- _ABOUT THIS TASK_:
Take the entries below and print, exactly, the stretch from the line containing "Reading Data: Historical" through the line containing "4. Portfolio Optimization", both included.

━━━━━ DATASET RECORDS

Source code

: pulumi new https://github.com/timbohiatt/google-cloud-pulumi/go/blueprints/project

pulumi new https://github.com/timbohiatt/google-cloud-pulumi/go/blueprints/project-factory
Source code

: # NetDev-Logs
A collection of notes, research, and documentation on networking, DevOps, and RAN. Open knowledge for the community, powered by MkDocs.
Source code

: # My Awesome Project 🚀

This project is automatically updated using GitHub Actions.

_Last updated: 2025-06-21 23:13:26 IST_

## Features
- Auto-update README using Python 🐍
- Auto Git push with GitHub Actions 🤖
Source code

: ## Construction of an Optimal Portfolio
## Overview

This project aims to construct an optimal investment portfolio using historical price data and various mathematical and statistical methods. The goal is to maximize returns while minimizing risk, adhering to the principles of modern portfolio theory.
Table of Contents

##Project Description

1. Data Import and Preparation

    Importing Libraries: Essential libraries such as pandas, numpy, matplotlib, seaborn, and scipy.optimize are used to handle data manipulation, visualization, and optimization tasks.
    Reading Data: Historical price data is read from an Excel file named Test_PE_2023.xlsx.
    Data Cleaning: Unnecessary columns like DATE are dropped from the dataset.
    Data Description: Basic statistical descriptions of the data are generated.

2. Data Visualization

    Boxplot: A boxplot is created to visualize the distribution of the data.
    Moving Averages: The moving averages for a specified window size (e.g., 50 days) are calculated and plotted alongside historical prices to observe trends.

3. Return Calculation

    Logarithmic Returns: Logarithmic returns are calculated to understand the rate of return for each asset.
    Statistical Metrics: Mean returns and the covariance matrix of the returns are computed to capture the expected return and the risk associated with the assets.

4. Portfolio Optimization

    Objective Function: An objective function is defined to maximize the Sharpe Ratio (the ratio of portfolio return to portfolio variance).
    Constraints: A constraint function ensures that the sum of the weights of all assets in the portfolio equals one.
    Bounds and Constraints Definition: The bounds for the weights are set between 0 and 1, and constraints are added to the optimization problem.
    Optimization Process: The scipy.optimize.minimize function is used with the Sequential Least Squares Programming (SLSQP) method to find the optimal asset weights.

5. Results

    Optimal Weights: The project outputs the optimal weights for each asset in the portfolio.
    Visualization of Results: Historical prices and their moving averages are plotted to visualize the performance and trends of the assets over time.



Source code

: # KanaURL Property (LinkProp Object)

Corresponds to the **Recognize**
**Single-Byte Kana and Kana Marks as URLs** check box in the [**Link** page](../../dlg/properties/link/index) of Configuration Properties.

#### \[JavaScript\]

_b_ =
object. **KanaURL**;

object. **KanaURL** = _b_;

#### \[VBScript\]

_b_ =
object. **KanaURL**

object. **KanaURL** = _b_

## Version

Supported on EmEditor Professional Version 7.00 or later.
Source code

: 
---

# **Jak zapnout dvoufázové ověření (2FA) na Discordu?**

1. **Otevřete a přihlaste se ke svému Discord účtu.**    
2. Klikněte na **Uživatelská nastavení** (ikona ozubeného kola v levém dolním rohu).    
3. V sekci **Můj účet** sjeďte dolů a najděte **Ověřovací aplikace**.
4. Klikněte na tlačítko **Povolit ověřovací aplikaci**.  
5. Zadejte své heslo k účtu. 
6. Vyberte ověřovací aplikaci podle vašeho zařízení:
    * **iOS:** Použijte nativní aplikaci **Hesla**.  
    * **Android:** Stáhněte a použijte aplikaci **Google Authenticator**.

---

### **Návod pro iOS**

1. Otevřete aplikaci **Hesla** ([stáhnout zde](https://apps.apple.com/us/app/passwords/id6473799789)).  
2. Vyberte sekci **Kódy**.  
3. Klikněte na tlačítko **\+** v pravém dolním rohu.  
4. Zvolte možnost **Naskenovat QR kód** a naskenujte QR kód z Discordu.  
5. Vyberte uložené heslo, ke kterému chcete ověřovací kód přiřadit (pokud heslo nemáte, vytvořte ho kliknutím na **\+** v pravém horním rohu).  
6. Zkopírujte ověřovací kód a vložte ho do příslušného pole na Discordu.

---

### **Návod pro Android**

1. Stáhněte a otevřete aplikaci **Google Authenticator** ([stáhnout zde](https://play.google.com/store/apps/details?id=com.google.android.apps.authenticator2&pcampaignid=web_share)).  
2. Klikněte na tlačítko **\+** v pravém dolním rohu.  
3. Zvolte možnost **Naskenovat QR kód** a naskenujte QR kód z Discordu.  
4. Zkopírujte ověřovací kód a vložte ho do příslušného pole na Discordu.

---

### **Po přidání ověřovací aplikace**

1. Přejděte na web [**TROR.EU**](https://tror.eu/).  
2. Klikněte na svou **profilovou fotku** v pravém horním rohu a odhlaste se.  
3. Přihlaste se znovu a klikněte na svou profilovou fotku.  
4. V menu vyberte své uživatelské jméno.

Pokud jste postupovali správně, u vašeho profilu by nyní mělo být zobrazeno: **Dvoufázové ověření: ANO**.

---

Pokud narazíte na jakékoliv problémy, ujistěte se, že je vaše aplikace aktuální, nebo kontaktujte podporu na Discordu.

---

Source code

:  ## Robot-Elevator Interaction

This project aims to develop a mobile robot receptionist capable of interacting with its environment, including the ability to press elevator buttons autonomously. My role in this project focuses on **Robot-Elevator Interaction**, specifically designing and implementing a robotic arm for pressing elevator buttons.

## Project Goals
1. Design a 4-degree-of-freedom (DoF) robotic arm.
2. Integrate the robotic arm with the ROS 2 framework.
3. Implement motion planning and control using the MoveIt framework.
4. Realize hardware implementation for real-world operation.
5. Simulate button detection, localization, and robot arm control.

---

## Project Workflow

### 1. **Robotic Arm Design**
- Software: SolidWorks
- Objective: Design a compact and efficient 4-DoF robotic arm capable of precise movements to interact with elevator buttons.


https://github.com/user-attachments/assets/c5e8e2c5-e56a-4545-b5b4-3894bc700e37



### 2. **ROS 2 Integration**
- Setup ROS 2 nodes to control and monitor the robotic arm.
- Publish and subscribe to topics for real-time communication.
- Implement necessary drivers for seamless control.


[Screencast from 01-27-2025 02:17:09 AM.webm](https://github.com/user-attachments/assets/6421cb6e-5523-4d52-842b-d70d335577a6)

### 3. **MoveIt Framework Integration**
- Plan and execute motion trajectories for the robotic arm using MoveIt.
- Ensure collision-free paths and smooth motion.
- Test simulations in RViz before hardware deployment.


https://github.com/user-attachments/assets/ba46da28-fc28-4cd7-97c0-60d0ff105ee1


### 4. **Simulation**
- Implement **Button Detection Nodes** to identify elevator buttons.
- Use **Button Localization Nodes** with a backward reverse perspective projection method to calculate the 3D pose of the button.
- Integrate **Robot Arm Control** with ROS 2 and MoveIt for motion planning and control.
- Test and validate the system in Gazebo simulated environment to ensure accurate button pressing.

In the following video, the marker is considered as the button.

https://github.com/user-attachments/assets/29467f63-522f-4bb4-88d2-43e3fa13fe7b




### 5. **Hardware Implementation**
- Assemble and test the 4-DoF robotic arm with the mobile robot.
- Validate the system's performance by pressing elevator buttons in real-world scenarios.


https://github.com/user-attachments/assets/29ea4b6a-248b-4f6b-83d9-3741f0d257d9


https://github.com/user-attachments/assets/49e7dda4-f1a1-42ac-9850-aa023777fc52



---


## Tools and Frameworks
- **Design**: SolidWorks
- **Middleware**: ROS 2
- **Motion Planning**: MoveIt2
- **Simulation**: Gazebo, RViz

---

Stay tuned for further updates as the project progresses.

━━━━━━━━━━

- _SOLUTION TO THE EXERCISE_:
    Reading Data: Historical price data is read from an Excel file named Test_PE_2023.xlsx.
    Data Cleaning: Unnecessary columns like DATE are dropped from the dataset.
    Data Description: Basic statistical descriptions of the data are generated.

2. Data Visualization

    Boxplot: A boxplot is created to visualize the distribution of the data.
    Moving Averages: The moving averages for a specified window size (e.g., 50 days) are calculated and plotted alongside historical prices to observe trends.

3. Return Calculation

    Logarithmic Returns: Logarithmic returns are calculated to understand the rate of return for each asset.
    Statistical Metrics: Mean returns and the covariance matrix of the returns are computed to capture the expected return and the risk associated with the assets.

4. Portfolio Optimization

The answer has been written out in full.